Top of RECORDS FOR THE TASK

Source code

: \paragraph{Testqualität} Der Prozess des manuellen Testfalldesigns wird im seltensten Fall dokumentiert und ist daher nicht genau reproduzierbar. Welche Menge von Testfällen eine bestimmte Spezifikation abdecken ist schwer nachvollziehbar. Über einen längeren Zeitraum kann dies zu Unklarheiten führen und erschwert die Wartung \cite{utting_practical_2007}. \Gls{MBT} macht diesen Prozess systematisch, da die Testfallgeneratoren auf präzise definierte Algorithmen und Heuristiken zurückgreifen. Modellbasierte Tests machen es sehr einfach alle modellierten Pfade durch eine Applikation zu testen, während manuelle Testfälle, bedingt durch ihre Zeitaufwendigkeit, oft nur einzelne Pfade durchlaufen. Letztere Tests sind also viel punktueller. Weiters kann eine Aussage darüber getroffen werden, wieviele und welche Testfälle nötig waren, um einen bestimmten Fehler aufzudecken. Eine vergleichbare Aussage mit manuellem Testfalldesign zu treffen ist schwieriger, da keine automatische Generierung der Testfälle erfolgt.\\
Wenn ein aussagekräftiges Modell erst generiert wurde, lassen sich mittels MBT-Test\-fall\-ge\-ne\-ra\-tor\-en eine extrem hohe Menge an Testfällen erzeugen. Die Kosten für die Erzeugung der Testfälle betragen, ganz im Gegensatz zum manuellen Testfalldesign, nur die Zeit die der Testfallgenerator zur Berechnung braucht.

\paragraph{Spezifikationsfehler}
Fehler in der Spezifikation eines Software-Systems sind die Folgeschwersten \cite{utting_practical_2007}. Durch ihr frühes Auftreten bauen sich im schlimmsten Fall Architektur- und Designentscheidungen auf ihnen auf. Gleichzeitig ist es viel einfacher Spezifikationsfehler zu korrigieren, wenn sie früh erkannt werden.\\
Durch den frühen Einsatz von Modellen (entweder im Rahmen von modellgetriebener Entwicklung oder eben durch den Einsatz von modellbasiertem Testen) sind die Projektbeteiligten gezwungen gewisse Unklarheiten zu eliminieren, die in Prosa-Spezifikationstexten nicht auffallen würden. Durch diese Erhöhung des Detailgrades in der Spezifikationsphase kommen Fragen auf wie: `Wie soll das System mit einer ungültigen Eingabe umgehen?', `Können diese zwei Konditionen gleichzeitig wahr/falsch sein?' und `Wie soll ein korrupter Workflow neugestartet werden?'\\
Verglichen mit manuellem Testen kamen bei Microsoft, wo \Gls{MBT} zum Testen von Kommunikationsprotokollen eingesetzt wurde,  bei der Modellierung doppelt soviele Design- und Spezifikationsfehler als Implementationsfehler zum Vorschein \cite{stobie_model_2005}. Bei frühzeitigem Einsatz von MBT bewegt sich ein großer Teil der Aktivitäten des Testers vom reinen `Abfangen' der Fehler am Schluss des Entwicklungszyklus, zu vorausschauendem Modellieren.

Bottom of RECORDS FOR THE TASK
Top of RECORDS FOR THE TASK

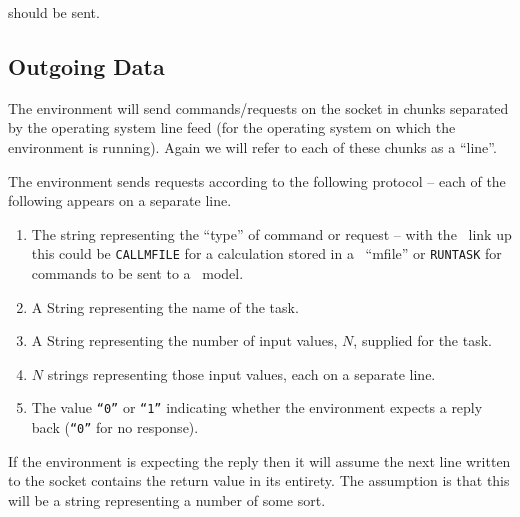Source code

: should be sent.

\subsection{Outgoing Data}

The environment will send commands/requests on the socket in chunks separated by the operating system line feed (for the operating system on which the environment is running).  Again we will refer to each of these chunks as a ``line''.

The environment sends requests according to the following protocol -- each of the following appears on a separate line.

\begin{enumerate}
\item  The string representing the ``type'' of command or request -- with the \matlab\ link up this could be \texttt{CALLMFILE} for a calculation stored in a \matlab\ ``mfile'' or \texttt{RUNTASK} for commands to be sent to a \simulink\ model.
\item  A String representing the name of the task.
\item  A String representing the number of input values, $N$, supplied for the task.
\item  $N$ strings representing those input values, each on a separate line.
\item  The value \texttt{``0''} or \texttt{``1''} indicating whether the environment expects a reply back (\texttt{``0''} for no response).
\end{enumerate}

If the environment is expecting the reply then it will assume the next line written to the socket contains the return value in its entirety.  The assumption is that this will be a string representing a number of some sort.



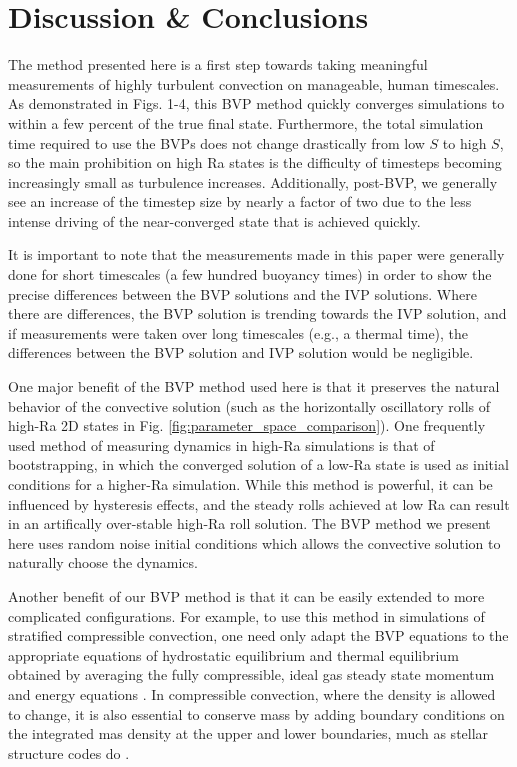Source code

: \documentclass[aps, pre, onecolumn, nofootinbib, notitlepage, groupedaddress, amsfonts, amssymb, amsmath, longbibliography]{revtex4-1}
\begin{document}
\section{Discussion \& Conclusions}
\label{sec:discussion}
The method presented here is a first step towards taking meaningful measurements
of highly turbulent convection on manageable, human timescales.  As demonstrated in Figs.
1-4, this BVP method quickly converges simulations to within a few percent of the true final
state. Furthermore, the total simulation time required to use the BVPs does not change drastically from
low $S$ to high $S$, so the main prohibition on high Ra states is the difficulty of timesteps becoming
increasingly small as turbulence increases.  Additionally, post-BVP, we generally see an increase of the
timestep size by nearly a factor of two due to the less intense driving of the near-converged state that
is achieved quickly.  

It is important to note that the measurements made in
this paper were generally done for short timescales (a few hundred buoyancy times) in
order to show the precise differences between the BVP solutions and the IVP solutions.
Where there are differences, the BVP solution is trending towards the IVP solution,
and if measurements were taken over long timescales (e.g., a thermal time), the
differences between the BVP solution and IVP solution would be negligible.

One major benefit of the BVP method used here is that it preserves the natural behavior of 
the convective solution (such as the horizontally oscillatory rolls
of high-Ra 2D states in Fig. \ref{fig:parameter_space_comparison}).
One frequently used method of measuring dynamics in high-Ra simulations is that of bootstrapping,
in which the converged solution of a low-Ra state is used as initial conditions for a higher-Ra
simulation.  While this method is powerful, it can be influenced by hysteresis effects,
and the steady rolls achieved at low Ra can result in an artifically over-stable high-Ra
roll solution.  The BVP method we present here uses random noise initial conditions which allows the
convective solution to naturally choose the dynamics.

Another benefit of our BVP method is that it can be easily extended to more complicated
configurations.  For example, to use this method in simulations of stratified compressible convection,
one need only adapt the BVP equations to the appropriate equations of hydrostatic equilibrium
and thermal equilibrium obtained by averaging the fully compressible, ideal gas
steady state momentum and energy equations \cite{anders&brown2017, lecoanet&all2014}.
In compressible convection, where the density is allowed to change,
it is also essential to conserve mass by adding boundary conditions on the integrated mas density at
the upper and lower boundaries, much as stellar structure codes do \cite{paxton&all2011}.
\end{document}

Bottom of RECORDS FOR THE TASK

> [TASK GOAL]: Copy out, word for word, the part of the entries above that begins at the line with "and if measurements" and ends at the line with "Another benefit of", including both.

> [RESPONSE TO THIS TASK]:
and if measurements were taken over long timescales (e.g., a thermal time), the
differences between the BVP solution and IVP solution would be negligible.

One major benefit of the BVP method used here is that it preserves the natural behavior of 
the convective solution (such as the horizontally oscillatory rolls
of high-Ra 2D states in Fig. \ref{fig:parameter_space_comparison}).
One frequently used method of measuring dynamics in high-Ra simulations is that of bootstrapping,
in which the converged solution of a low-Ra state is used as initial conditions for a higher-Ra
simulation.  While this method is powerful, it can be influenced by hysteresis effects,
and the steady rolls achieved at low Ra can result in an artifically over-stable high-Ra
roll solution.  The BVP method we present here uses random noise initial conditions which allows the
convective solution to naturally choose the dynamics.

Another benefit of our BVP method is that it can be easily extended to more complicated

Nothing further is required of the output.